I wish I had found this utility earlier. It's called HDTune, and its most useful feature (for me at least) is that it can tell you the temperature of your hard drive, and warn you if it's getting too hot.
Had I seen this warning message when I first bought my IBM ThinkPad laptop, the drive may never have crashed, and I wouldn't have lost weeks worth of time waiting for it to be fixed and reinstalling everything.
You can also scan your hard drive for errors and see the speed of the drive. I'm not a hardware junkie so this doesn't mean too much to me, and I use Spinrite from time to time to test the drive properly, so all the other data is lost on me. It isn't always able to get the drive temperature from the hard drive hardware. This depends on the hardware itself.
The program is only 392kb in size, and only uses 868kb of RAM when it's running, so it isn't bloatware.

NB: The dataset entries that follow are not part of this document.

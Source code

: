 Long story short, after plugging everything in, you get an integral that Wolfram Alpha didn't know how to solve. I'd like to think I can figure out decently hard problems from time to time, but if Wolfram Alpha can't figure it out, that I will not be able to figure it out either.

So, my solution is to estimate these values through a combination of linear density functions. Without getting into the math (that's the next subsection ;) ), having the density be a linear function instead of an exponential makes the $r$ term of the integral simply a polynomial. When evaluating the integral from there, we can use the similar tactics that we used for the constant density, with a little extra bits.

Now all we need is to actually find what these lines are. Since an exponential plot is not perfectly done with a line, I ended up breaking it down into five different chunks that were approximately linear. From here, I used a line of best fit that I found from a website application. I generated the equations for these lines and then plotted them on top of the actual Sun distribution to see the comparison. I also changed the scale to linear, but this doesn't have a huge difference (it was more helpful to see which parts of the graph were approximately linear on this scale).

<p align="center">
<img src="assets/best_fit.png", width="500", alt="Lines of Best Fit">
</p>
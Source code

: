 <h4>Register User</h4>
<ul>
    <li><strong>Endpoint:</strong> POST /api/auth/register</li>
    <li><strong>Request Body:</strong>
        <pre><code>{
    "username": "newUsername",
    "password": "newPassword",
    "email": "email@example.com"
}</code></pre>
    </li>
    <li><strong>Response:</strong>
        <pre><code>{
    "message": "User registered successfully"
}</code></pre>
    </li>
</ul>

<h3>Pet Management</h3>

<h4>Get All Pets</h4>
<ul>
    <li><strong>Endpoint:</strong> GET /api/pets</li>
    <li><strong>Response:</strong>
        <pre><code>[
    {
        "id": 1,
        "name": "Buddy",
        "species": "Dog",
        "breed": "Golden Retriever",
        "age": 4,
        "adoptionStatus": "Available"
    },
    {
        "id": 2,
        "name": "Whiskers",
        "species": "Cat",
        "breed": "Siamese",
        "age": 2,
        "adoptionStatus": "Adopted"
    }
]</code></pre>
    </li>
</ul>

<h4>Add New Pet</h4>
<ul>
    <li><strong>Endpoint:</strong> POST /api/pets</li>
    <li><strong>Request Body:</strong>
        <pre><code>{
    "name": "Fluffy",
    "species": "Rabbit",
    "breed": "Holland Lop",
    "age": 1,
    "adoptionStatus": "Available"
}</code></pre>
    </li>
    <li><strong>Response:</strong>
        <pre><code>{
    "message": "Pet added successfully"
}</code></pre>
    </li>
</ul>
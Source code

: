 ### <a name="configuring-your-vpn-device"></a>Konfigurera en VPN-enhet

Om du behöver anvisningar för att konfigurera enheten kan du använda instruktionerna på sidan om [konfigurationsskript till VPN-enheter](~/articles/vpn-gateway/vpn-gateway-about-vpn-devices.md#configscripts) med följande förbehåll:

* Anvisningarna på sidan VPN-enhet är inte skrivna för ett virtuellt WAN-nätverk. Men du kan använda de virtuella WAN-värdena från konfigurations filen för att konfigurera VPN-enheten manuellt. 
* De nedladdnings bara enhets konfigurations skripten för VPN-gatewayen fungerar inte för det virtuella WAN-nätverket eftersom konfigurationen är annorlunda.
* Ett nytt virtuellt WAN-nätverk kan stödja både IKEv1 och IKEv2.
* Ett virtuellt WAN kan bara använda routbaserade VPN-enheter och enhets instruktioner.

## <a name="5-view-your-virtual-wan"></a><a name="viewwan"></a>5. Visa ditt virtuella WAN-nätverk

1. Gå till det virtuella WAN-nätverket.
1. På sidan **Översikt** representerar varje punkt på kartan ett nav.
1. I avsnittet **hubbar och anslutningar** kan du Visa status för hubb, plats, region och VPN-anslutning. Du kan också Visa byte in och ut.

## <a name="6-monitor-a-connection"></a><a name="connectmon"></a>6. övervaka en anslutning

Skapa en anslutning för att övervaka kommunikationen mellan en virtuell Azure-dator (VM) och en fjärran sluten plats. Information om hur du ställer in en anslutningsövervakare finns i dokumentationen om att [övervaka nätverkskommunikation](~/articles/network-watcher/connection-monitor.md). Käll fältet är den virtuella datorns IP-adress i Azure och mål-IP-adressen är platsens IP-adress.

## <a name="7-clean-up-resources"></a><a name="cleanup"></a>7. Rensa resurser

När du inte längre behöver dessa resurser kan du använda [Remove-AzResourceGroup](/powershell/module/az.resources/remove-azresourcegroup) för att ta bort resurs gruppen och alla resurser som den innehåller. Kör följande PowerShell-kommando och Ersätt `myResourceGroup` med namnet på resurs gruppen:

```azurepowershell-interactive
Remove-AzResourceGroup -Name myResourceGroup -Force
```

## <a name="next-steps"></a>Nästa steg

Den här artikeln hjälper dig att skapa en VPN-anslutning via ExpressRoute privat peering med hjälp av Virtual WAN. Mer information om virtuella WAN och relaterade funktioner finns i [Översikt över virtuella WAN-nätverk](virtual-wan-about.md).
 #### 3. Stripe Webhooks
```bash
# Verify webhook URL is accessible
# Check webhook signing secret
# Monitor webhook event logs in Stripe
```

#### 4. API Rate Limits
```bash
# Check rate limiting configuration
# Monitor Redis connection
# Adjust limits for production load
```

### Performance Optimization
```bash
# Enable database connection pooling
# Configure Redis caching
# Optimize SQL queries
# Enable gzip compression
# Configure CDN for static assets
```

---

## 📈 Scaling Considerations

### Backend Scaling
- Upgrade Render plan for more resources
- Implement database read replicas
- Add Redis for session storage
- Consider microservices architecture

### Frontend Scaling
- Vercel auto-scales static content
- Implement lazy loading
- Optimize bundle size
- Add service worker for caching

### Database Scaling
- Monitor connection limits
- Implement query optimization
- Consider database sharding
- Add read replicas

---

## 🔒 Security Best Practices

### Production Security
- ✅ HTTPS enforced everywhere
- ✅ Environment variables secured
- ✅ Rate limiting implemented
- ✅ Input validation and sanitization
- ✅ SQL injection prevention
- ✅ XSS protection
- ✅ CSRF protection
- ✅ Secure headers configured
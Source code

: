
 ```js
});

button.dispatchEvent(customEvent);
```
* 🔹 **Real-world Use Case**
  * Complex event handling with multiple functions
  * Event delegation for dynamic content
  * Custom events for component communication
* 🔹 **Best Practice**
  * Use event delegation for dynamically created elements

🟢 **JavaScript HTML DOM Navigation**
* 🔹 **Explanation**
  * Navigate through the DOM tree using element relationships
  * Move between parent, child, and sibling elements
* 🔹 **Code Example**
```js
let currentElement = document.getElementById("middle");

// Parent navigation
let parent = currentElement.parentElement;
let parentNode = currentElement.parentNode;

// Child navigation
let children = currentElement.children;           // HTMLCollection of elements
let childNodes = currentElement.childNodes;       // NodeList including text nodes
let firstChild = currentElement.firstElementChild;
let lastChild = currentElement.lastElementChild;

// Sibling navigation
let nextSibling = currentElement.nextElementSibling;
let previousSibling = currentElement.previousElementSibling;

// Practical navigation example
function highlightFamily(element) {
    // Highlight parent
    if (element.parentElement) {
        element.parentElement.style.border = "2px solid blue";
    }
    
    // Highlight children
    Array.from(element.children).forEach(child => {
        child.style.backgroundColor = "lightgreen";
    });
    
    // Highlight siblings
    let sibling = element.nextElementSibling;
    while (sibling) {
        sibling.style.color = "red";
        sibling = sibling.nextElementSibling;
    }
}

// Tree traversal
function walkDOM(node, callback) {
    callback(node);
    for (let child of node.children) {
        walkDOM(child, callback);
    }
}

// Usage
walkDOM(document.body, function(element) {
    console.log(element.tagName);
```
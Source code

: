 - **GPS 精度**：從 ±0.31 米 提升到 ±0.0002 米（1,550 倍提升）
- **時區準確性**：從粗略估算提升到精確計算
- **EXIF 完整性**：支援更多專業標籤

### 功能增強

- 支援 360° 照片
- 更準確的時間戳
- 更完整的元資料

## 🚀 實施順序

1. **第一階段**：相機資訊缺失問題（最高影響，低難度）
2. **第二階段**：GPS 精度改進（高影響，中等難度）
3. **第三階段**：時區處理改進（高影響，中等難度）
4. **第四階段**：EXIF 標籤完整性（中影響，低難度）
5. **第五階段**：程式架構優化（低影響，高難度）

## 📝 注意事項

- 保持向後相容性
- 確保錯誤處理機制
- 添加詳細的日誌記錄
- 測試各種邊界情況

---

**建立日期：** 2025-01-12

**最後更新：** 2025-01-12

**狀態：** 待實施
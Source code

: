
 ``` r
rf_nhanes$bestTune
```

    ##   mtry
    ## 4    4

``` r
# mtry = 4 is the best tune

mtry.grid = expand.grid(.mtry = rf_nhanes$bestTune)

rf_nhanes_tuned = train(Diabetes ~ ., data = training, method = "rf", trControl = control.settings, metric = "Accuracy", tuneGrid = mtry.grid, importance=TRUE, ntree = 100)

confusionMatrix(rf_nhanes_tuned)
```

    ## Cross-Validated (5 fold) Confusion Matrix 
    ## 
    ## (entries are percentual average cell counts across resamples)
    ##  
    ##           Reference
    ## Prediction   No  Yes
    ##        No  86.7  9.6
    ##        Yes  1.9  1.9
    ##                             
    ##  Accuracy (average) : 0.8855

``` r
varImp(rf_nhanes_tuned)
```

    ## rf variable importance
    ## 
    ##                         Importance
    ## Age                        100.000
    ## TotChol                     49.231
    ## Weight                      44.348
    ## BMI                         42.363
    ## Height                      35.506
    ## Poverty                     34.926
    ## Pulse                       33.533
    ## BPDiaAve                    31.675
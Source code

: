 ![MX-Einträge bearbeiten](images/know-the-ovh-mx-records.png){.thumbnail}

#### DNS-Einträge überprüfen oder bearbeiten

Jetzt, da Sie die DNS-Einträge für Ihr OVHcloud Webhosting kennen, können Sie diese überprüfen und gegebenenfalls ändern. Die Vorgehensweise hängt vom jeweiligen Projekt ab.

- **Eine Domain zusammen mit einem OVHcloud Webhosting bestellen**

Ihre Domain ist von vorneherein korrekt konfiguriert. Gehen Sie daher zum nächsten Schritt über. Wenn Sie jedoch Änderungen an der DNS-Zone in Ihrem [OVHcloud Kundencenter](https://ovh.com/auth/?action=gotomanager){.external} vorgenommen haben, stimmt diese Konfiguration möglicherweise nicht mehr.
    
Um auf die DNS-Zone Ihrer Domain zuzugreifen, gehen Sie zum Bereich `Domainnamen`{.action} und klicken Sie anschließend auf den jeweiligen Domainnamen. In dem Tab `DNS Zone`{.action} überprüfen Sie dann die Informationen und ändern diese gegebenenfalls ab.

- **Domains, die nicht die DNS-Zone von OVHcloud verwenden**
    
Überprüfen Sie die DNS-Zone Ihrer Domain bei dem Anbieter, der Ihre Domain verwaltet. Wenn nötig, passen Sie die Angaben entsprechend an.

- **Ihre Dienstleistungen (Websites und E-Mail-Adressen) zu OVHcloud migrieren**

For the most part all you see is a small icon in the system tray (next to the time) with a temperature reading. The program can be set to load when you start Windows, and it just works. Brilliant!

2 comments:

Unknown said...

not sure which Thinkpad drive you did these tests in the image posted but I have a 4 or 5 year old model T40 also with a 60gb drive (as in the image) and these are my results, machine is on 24/7 and is constantly processing data/email/ftp's

http://i4.tinypic.com/5xrs0n4.jpg

Donn Edwards said...

Apolofies: the picture wasn't from my ThinkPad, where the drive overheated and crashed completely and had to be replaced within 8 days of first using the laptop.

The picture is from my replacement Acer notebook, because IBM can't fix the overheating problem on my ThinkPad. See the other blog entries for details. It is now running as a Linux Server with a Thermaltake cooling fan to prevent it from overheating.